* What is expected:
Please give the entries below again exactly, omitting every picture.
- Opening Delimiter -
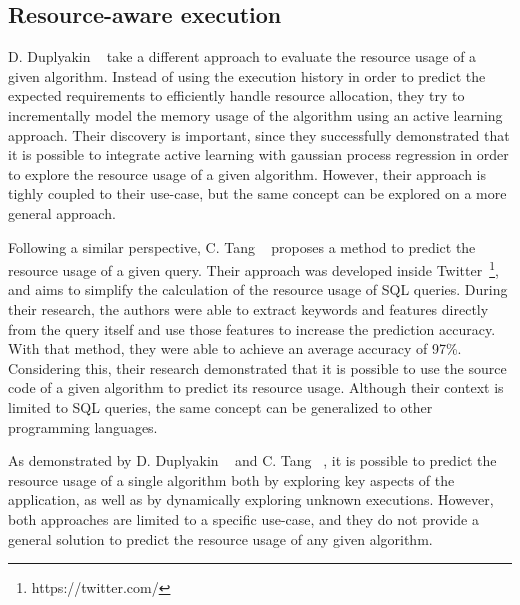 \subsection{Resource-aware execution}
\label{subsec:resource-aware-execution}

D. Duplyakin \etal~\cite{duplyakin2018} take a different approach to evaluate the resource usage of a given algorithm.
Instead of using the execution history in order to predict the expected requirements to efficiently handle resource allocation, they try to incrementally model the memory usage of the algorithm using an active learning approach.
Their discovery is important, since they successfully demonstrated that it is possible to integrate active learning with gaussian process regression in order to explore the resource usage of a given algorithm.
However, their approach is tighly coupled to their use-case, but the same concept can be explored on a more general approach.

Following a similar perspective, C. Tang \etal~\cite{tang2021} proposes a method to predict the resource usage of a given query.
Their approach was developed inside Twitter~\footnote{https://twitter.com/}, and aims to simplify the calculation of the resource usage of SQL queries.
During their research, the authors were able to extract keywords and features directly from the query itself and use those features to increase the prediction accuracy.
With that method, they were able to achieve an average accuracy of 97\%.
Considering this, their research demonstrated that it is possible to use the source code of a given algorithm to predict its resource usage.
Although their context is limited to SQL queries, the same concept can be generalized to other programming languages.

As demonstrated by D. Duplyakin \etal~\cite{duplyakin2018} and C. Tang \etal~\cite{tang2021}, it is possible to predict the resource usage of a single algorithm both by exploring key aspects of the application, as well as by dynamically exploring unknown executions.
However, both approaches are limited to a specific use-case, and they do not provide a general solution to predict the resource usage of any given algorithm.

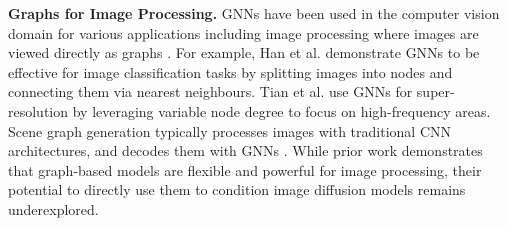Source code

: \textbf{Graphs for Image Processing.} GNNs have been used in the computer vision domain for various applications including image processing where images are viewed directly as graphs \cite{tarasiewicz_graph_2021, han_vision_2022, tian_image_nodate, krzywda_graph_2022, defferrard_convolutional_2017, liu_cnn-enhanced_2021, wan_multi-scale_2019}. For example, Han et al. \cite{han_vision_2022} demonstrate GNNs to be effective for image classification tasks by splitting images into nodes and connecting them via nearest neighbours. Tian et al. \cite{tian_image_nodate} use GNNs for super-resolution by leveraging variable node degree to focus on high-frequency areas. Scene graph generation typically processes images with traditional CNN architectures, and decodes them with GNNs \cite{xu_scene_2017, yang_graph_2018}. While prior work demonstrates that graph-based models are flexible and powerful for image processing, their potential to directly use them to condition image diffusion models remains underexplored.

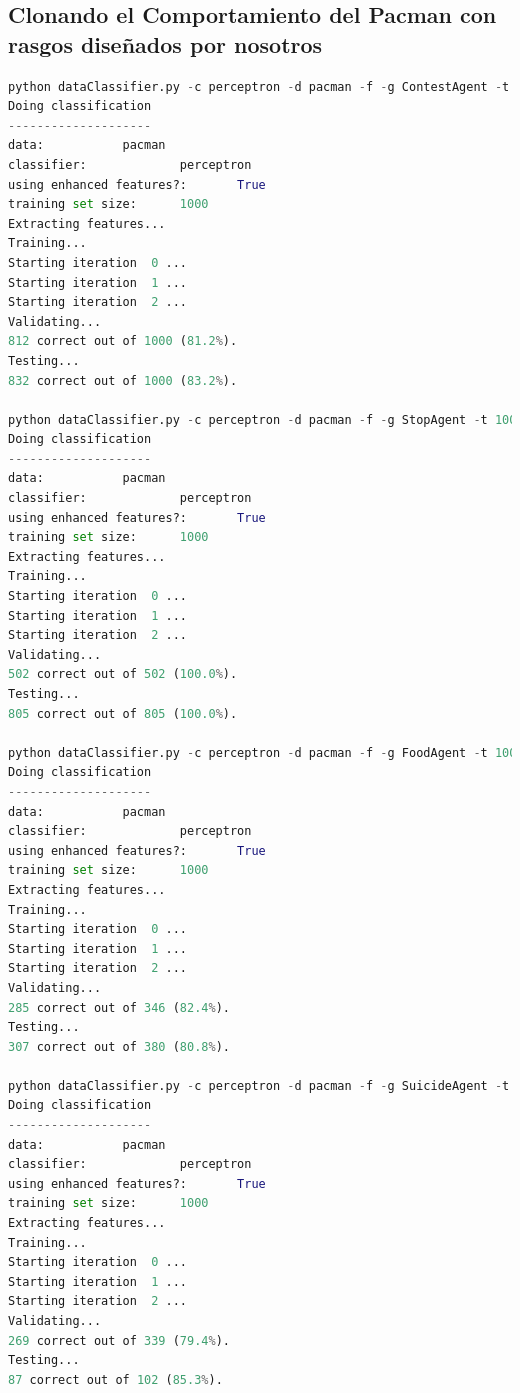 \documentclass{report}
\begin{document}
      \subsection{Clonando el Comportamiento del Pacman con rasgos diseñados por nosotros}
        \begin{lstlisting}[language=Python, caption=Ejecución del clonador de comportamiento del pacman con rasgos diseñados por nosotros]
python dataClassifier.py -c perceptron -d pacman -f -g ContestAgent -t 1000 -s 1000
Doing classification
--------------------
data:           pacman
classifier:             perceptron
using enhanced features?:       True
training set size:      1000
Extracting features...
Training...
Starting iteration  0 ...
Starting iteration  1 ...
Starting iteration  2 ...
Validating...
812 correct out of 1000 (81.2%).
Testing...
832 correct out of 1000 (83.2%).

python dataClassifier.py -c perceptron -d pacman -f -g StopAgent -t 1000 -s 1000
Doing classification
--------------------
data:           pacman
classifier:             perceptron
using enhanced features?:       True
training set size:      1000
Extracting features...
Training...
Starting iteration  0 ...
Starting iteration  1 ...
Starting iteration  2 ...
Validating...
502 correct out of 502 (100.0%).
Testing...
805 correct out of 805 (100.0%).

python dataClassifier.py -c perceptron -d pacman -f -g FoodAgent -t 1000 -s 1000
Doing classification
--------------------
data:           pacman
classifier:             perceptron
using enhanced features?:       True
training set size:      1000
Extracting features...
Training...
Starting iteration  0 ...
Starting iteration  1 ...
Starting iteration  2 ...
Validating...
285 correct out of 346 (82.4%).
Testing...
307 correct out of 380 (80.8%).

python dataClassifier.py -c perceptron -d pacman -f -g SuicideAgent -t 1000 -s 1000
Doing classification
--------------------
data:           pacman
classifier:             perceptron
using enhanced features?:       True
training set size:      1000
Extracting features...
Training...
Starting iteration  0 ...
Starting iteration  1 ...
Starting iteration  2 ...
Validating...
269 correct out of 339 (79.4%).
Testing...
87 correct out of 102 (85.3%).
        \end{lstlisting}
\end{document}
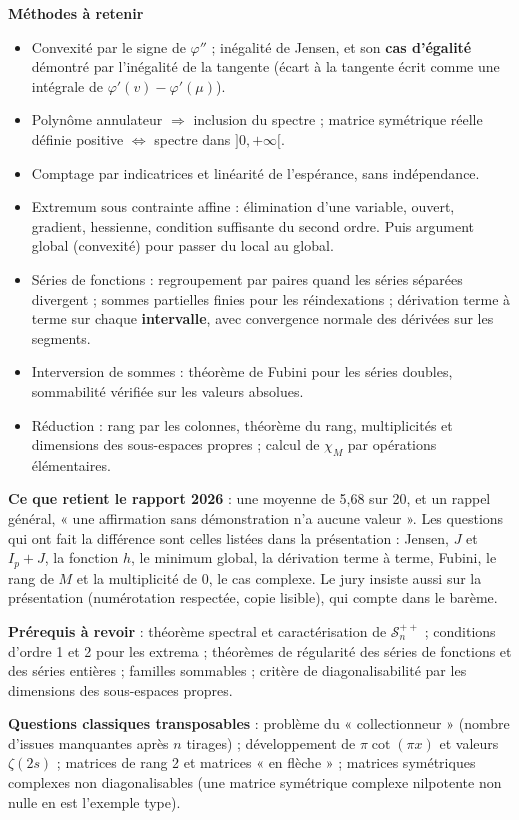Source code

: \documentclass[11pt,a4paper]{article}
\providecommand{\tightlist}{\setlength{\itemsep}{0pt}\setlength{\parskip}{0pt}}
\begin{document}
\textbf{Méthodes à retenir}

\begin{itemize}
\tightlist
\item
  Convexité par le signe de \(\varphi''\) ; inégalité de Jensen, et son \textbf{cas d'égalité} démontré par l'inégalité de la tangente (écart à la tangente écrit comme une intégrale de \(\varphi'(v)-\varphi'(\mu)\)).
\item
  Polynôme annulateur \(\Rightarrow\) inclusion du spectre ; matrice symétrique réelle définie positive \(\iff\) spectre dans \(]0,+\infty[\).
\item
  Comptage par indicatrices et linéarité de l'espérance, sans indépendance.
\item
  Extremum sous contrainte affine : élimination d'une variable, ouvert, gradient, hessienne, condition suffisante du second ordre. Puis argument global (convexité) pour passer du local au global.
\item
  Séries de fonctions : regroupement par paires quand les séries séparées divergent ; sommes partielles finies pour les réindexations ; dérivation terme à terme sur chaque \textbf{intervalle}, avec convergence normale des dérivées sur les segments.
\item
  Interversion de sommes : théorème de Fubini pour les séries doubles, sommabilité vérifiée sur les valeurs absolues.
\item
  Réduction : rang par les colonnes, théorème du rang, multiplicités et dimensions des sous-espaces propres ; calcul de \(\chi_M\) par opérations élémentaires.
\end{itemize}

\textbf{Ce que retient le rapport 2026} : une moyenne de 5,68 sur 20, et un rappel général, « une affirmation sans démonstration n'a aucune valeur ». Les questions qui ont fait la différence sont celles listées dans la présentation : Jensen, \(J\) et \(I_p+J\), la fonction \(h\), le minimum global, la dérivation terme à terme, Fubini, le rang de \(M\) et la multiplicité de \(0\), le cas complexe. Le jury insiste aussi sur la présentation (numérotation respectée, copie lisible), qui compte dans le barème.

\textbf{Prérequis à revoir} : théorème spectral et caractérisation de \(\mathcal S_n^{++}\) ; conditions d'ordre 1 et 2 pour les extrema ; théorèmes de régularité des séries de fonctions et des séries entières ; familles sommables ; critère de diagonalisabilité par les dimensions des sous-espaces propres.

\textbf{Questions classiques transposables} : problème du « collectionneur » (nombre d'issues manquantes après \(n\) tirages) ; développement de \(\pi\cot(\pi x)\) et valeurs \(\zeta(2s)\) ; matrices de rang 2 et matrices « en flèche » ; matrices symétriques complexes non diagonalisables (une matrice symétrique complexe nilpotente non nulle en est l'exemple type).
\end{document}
- Closing Delimiter -
* Answer box:
 \subsection{Resource-aware execution}
\label{subsec:resource-aware-execution}

D. Duplyakin \etal~\cite{duplyakin2018} take a different approach to evaluate the resource usage of a given algorithm.
Instead of using the execution history in order to predict the expected requirements to efficiently handle resource allocation, they try to incrementally model the memory usage of the algorithm using an active learning approach.
Their discovery is important, since they successfully demonstrated that it is possible to integrate active learning with gaussian process regression in order to explore the resource usage of a given algorithm.
However, their approach is tighly coupled to their use-case, but the same concept can be explored on a more general approach.

Following a similar perspective, C. Tang \etal~\cite{tang2021} proposes a method to predict the resource usage of a given query.
Their approach was developed inside Twitter~\footnote{https://twitter.com/}, and aims to simplify the calculation of the resource usage of SQL queries.
During their research, the authors were able to extract keywords and features directly from the query itself and use those features to increase the prediction accuracy.
With that method, they were able to achieve an average accuracy of 97\%.
Considering this, their research demonstrated that it is possible to use the source code of a given algorithm to predict its resource usage.
Although their context is limited to SQL queries, the same concept can be generalized to other programming languages.

As demonstrated by D. Duplyakin \etal~\cite{duplyakin2018} and C. Tang \etal~\cite{tang2021}, it is possible to predict the resource usage of a single algorithm both by exploring key aspects of the application, as well as by dynamically exploring unknown executions.
However, both approaches are limited to a specific use-case, and they do not provide a general solution to predict the resource usage of any given algorithm.

Source code

: \textbf{Graphs for Image Processing.} GNNs have been used in the computer vision domain for various applications including image processing where images are viewed directly as graphs \cite{tarasiewicz_graph_2021, han_vision_2022, tian_image_nodate, krzywda_graph_2022, defferrard_convolutional_2017, liu_cnn-enhanced_2021, wan_multi-scale_2019}. For example, Han et al. \cite{han_vision_2022} demonstrate GNNs to be effective for image classification tasks by splitting images into nodes and connecting them via nearest neighbours. Tian et al. \cite{tian_image_nodate} use GNNs for super-resolution by leveraging variable node degree to focus on high-frequency areas. Scene graph generation typically processes images with traditional CNN architectures, and decodes them with GNNs \cite{xu_scene_2017, yang_graph_2018}. While prior work demonstrates that graph-based models are flexible and powerful for image processing, their potential to directly use them to condition image diffusion models remains underexplored.

 \documentclass{report}
\begin{document}
      \subsection{Clonando el Comportamiento del Pacman con rasgos diseñados por nosotros}
        \begin{lstlisting}[language=Python, caption=Ejecución del clonador de comportamiento del pacman con rasgos diseñados por nosotros]
python dataClassifier.py -c perceptron -d pacman -f -g ContestAgent -t 1000 -s 1000
Doing classification
--------------------
data:           pacman
classifier:             perceptron
using enhanced features?:       True
training set size:      1000
Extracting features...
Training...
Starting iteration  0 ...
Starting iteration  1 ...
Starting iteration  2 ...
Validating...
812 correct out of 1000 (81.2%).
Testing...
832 correct out of 1000 (83.2%).

python dataClassifier.py -c perceptron -d pacman -f -g StopAgent -t 1000 -s 1000
Doing classification
--------------------
data:           pacman
classifier:             perceptron
using enhanced features?:       True
training set size:      1000
Extracting features...
Training...
Starting iteration  0 ...
Starting iteration  1 ...
Starting iteration  2 ...
Validating...
502 correct out of 502 (100.0%).
Testing...
805 correct out of 805 (100.0%).

python dataClassifier.py -c perceptron -d pacman -f -g FoodAgent -t 1000 -s 1000
Doing classification
--------------------
data:           pacman
classifier:             perceptron
using enhanced features?:       True
training set size:      1000
Extracting features...
Training...
Starting iteration  0 ...
Starting iteration  1 ...
Starting iteration  2 ...
Validating...
285 correct out of 346 (82.4%).
Testing...
307 correct out of 380 (80.8%).

python dataClassifier.py -c perceptron -d pacman -f -g SuicideAgent -t 1000 -s 1000
Doing classification
--------------------
data:           pacman
classifier:             perceptron
using enhanced features?:       True
training set size:      1000
Extracting features...
Training...
Starting iteration  0 ...
Starting iteration  1 ...
Starting iteration  2 ...
Validating...
269 correct out of 339 (79.4%).
Testing...
87 correct out of 102 (85.3%).
        \end{lstlisting}
\end{document}
Source code

: \documentclass[11pt,a4paper]{article}
\providecommand{\tightlist}{\setlength{\itemsep}{0pt}\setlength{\parskip}{0pt}}
\begin{document}
\textbf{Méthodes à retenir}

\begin{itemize}
\tightlist
\item
  Convexité par le signe de \(\varphi''\) ; inégalité de Jensen, et son \textbf{cas d'égalité} démontré par l'inégalité de la tangente (écart à la tangente écrit comme une intégrale de \(\varphi'(v)-\varphi'(\mu)\)).
\item
  Polynôme annulateur \(\Rightarrow\) inclusion du spectre ; matrice symétrique réelle définie positive \(\iff\) spectre dans \(]0,+\infty[\).
\item
  Comptage par indicatrices et linéarité de l'espérance, sans indépendance.
\item
  Extremum sous contrainte affine : élimination d'une variable, ouvert, gradient, hessienne, condition suffisante du second ordre. Puis argument global (convexité) pour passer du local au global.
\item
  Séries de fonctions : regroupement par paires quand les séries séparées divergent ; sommes partielles finies pour les réindexations ; dérivation terme à terme sur chaque \textbf{intervalle}, avec convergence normale des dérivées sur les segments.
\item
  Interversion de sommes : théorème de Fubini pour les séries doubles, sommabilité vérifiée sur les valeurs absolues.
\item
  Réduction : rang par les colonnes, théorème du rang, multiplicités et dimensions des sous-espaces propres ; calcul de \(\chi_M\) par opérations élémentaires.
\end{itemize}

\textbf{Ce que retient le rapport 2026} : une moyenne de 5,68 sur 20, et un rappel général, « une affirmation sans démonstration n'a aucune valeur ». Les questions qui ont fait la différence sont celles listées dans la présentation : Jensen, \(J\) et \(I_p+J\), la fonction \(h\), le minimum global, la dérivation terme à terme, Fubini, le rang de \(M\) et la multiplicité de \(0\), le cas complexe. Le jury insiste aussi sur la présentation (numérotation respectée, copie lisible), qui compte dans le barème.

\textbf{Prérequis à revoir} : théorème spectral et caractérisation de \(\mathcal S_n^{++}\) ; conditions d'ordre 1 et 2 pour les extrema ; théorèmes de régularité des séries de fonctions et des séries entières ; familles sommables ; critère de diagonalisabilité par les dimensions des sous-espaces propres.

\textbf{Questions classiques transposables} : problème du « collectionneur » (nombre d'issues manquantes après \(n\) tirages) ; développement de \(\pi\cot(\pi x)\) et valeurs \(\zeta(2s)\) ; matrices de rang 2 et matrices « en flèche » ; matrices symétriques complexes non diagonalisables (une matrice symétrique complexe nilpotente non nulle en est l'exemple type).
\end{document}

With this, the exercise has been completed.